Seeing your toddler in a hospital bed after surgery can be a daunting sight. Not only does the stress of your child going through surgery weigh heavily on your mind, often after the procedure the child is confused, upset, hungry and maybe crying. And that can make a patient’s (and a parent's) experience unpleasant.
Kim Martinson, RN, Campbell County Health Surgical Services, understands this well. Not only does she see parents with their children after surgery on a day to day basis, she experienced it as a parent earlier in March.
“You’re scared and so is your child,” she said. “Anything that can keep your kid distracted or engaged makes it a lot easier for you, and even the staff.”
For a while, the Surgical Services team at CCMH has thought about how they could improve the pediatric patients’ experience. They’ve always used stickers, and bubbles and other distractions to help, but they could tell that it just wasn’t enough.
In February, the department implemented some new procedures to help ease children’s fears after surgery, according to Sheryl James, Director of CCMH Surgical Services and
Cardiac Cath Lab.
To begin with, there is a Princess surgical suite in the department where the walls are adorned with scenes from Disney’s 2013 best-selling movie Frozen—complete with a picture of the Princess of Arendelle herself, Elsa. (The department is working on putting together another suite for little boys – the
Cars themed wall decals they purchased didn’t hold up as well as the Princess theme.)
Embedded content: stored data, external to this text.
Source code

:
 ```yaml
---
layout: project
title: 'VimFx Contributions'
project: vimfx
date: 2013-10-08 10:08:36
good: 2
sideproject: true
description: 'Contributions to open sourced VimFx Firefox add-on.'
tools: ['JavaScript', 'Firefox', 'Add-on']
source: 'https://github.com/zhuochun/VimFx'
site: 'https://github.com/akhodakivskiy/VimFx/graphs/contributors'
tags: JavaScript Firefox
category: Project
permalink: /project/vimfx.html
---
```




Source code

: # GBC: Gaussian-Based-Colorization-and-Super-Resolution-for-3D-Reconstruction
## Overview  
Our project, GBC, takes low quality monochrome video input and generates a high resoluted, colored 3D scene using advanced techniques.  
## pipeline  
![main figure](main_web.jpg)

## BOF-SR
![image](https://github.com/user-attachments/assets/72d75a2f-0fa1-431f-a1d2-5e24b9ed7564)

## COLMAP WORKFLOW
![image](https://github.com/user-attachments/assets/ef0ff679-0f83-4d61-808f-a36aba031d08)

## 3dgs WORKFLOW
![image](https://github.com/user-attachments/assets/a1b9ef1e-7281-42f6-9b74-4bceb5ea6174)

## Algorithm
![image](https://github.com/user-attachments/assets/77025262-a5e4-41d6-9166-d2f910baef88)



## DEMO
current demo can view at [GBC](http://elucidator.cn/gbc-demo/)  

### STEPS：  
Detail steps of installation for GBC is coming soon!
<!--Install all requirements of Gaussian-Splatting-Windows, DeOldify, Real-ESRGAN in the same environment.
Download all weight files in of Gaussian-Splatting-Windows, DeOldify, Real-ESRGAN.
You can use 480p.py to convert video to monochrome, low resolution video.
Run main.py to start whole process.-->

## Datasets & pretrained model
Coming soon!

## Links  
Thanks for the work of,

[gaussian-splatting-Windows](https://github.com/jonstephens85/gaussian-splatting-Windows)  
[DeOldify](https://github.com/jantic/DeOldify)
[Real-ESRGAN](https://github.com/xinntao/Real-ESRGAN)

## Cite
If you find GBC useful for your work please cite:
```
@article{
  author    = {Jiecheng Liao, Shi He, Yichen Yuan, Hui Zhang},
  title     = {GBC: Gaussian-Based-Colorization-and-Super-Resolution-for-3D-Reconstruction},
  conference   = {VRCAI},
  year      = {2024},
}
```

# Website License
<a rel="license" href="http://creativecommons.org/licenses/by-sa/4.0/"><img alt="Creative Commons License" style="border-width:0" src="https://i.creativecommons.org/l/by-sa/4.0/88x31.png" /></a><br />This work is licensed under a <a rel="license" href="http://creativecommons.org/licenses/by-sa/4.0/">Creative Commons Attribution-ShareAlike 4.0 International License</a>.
The department also became a Teddy Bear hospital, a suggestion that stems from the Association of periOperative Registered Nurses. This means that every pediatric patient is given a small teddy bear as well as a certificate of their bravery in surgery, which parents can put in their baby book or even use in a scrapbook. Sheryl has used this idea in other hospitals and has had success with it in the past.
To top it off, patients are also given a surgical scrub hat made by volunteers at CCMH and
Pioneer Manor as well as many Surgical Services employees. The patient is allowed to pick out their teddy bear and hat; and if the siblings of the patient are around, they can pick one out as well.
So far, it’s helping.
“It provides that extra dose of comfort for a child when they are in unfamiliar surroundings,” says Sheryl. “We have received great feedback.”
“I really loved it, and Ali really loved her teddy bear,” Kim said. “It’s comforting, as a parent, to see your child relaxed. It just makes the whole experience better for everyone.”
Kim also mentioned that she has seen this help with other patients as well. Recently, a mother let her know that she had taken her child for surgery in another facility, and the hat and teddy bear really made a difference in her child’s experience.
A little extra caring sure can go a long way.